Read-only status: a read-only transaction does not modify any data. Read-only transactions can be a useful optimization in some cases (such as when using Hibernate).
These settings reflect standard transactional concepts. If necessary, please refer to a resource discussing transaction isolation levels and other core transaction concepts because understanding such core concepts is essential to using the Spring Framework or indeed any other transaction management solution.
The TransactionStatus interface provides a simple way for transactional code to control transaction execution and query transaction status. The concepts should be familiar, as they are common to all transaction APIs:
public interface TransactionStatus { boolean isNewTransaction(); void setRollbackOnly(); boolean isRollbackOnly(); }
Regardless of whether you opt for declarative or programmatic transaction management in Spring, defining the correct PlatformTransactionManager implementation is absolutely essential. In good Spring fashion, this important definition typically is made using via Dependency Injection.
PlatformTransactionManager implementations normally require knowledge of the environment in which they work: JDBC, JTA, Hibernate, etc The following examples from the dataAccessContext-local.xml file from Spring's jPetStore sample application show how a local PlatformTransactionManager implementation can be defined. (This will work with plain JDBC.)
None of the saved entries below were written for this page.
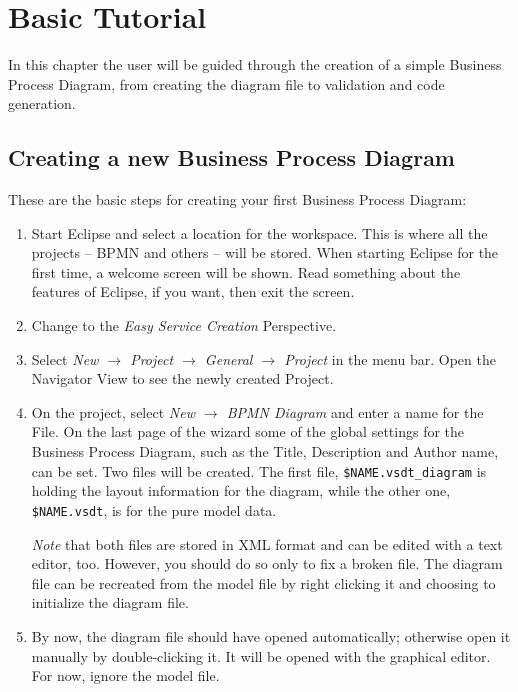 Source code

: \chapter{Basic Tutorial}
\label{sec:user_tut}

In this chapter the user will be guided through the creation of a simple Business Process Diagram, from creating the diagram file to validation and code generation.


\section{Creating a new Business Process Diagram}
\label{sec:user_tut_new}

These are the basic steps for creating your first Business Process Diagram:

\begin{enumerate}
	
	\item Start Eclipse and select a location for the workspace. This is where all the projects -- BPMN and others -- will be stored. When starting Eclipse for the first time, a welcome screen will be shown. Read something about the features of Eclipse, if you want, then exit the screen.
	
	\item Change to the \emph{Easy Service Creation} Perspective.
	
	\item Select \emph{ New $\rightarrow$ Project $\rightarrow$ General $\rightarrow$ Project } in the menu bar. Open the Navigator View to see the newly created Project.
	
	\item On the project, select \emph{New $\rightarrow$ BPMN Diagram} and enter a name for the File.  On the last page of the wizard some of the global settings for the Business Process Diagram, such as the Title, Description and Author name, can be set.  Two files will be created.  The first file, \verb|$NAME.vsdt_diagram| is holding the layout information for the diagram, while the other one, \verb|$NAME.vsdt|, is for the pure model data.
	
	\emph{Note} that both files are stored in XML format and can be edited with a text editor, too. However, you should do so only to fix a broken file. The diagram file can be recreated from the model file by right clicking it and choosing to initialize the diagram file.
	
	\item By now, the diagram file should have opened automatically; otherwise open it manually by double-clicking it. It will be opened with the graphical editor. For now, ignore the model file.

\end{enumerate}


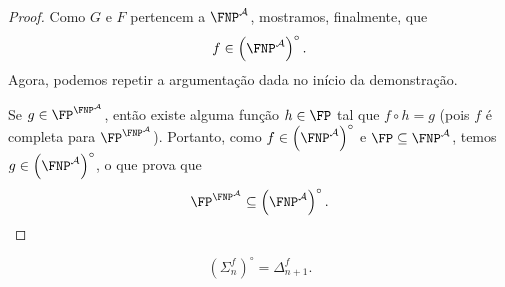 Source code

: \begin{proof}
    Como $G$ e $F$ pertencem a $\FNP^\mathcal A$,
    mostramos, finalmente, que
    \begin{equation*}
        f \in \left(\FNP^\mathcal A\right) ^ \circ.
    \end{equation*}
    Agora, podemos repetir a argumentação dada no início da demonstração.

    Se $g \in \FP^{\FNP^\mathcal A}$,
    então existe alguma função $h \in \FP$
    tal que $f \circ h = g$
    (pois $f$ é completa para $\FP^{\FNP^\mathcal A}$).
    Portanto,
    como $f \in \left( \FNP^\mathcal A \right) ^ \circ$
    e $\FP \subseteq \FNP^\mathcal A$,
    temos $g \in \left( \FNP^\mathcal A \right) ^ \circ$,
    o que prova que
    \begin{equation*}
        \FP^{\FNP^\mathcal A} \subseteq \left( \FNP^\mathcal A \right) ^ \circ.
    \end{equation*}
\end{proof}

\begin{ucorollary}
    \begin{equation*}
        (\Sigma_n^f) ^ \circ = \Delta_{n+1}^f.
    \end{equation*}
\end{ucorollary}
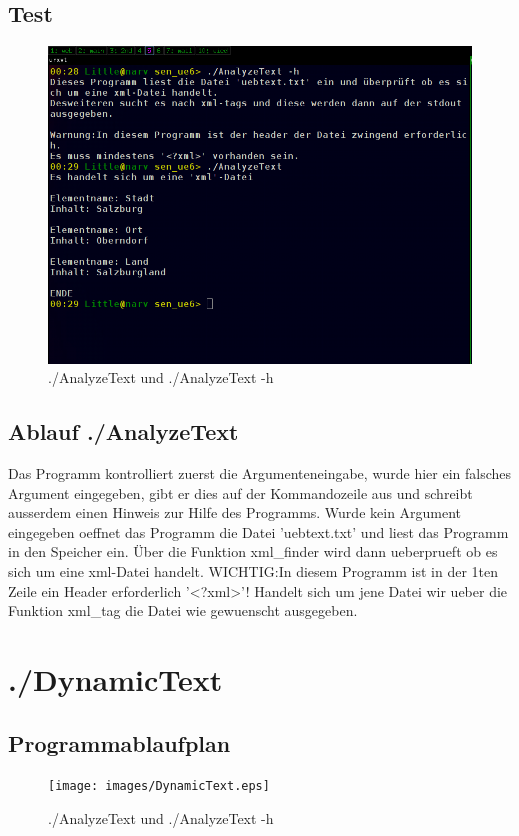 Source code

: \documentclass{scrartcl}
\begin{document}
\subsection{Test}
\begin{figure}[H]
  \centering
  \includegraphics[width=0.9\linewidth]{images/Test_AnalyzeText.png}
  \caption{./AnalyzeText und ./AnalyzeText -h}
  \label{fig:digraph}
\end{figure}
\subsection{Ablauf ./AnalyzeText}
Das Programm kontrolliert zuerst die Argumenteneingabe, wurde hier ein falsches Argument eingegeben, gibt er dies auf der Kommandozeile aus und schreibt ausserdem einen Hinweis zur Hilfe des Programms.
Wurde kein Argument eingegeben oeffnet das Programm die Datei 'uebtext.txt' und liest das Programm in den Speicher ein. Über die Funktion xml\_finder wird dann ueberprueft ob es sich um eine xml-Datei handelt.
WICHTIG:In diesem Programm ist in der 1ten Zeile ein Header erforderlich '<?xml>'!
Handelt sich um jene Datei wir ueber die Funktion xml\_tag die Datei wie gewuenscht ausgegeben.
\section{./DynamicText}
\subsection{Programmablaufplan}
\begin{figure}[H]
  \centering
  \texttt{[image: images/DynamicText.eps]}
  \caption{./AnalyzeText und ./AnalyzeText -h}
  \label{fig:digraph}
\end{figure}
\end{document}
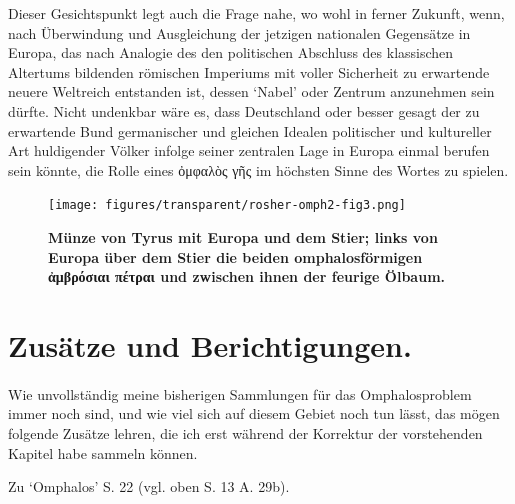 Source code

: \documentclass[a4paper, 11pt, oneside]{article}
\begin{document}
Dieser Gesichtspunkt legt auch die Frage nahe, wo wohl in ferner Zukunft, wenn, nach Überwindung und Ausgleichung der jetzigen nationalen Gegensätze in Europa, das nach Analogie des den politischen Abschluss des klassischen Altertums bildenden römischen Imperiums mit voller Sicherheit zu erwartende neuere Weltreich entstanden ist, dessen `Nabel' oder Zentrum anzunehmen sein dürfte. Nicht undenkbar wäre es, dass Deutschland oder besser gesagt der zu erwartende Bund germanischer und gleichen Idealen politischer und kultureller Art huldigender Völker infolge seiner zentralen Lage in Europa einmal berufen sein könnte, die Rolle eines ὀμφαλὸς γῆς im höchsten Sinne des Wortes zu spielen.
\begin{figure}[H]
\centering
\texttt{[image: figures/transparent/rosher-omph2-fig3.png]}
\caption{\bfseries Münze von Tyrus mit Europa und dem Stier; links von Europa über dem Stier die beiden omphalosförmigen ἀμβρόσιαι πέτραι und zwischen ihnen der feurige Ölbaum.}
\end{figure}
\clearpage
\section{Zusätze und Berichtigungen.}
\paragraph{}
Wie unvollständig meine bisherigen Sammlungen für das Omphalosproblem immer noch sind, und wie viel sich auf diesem Gebiet noch tun lässt, das mögen folgende Zusätze lehren, die ich erst während der Korrektur der vorstehenden Kapitel habe sammeln können.

Zu `Omphalos' S. 22 (vgl. oben S. 13 A. 29b).
\end{document}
We must define a JDBC DataSource, and then use the Spring DataSourceTransactionManager, giving it a reference to the DataSource.
<bean id="dataSource" class="org.apache.commons.dbcp.BasicDataSource" destroy-method="close"> <property name="driverClassName" value="${jdbc.driverClassName}" /> <property name="url" value="${jdbc.url}" /> <property name="username" value="${jdbc.username}" /> <property name="password" value="${jdbc.password}" /> </bean>
The related PlatformTransactionManager bean definition will look like this:
<bean id="txManager" class="org.springframework.jdbc.datasource.DataSourceTransactionManager"> <property name="dataSource" ref="dataSource"/> </bean>
If we use JTA in a J2EE container, as in the 'dataAccessContext-jta.xml' file from the same sample application, we use a container DataSource, obtained via JNDI, in conjunction with Spring's JtaTransactionManager. The JtaTransactionManager doesn't need to know about the DataSource, or any other specific resources, as it will use the container's global transaction management infrastructure.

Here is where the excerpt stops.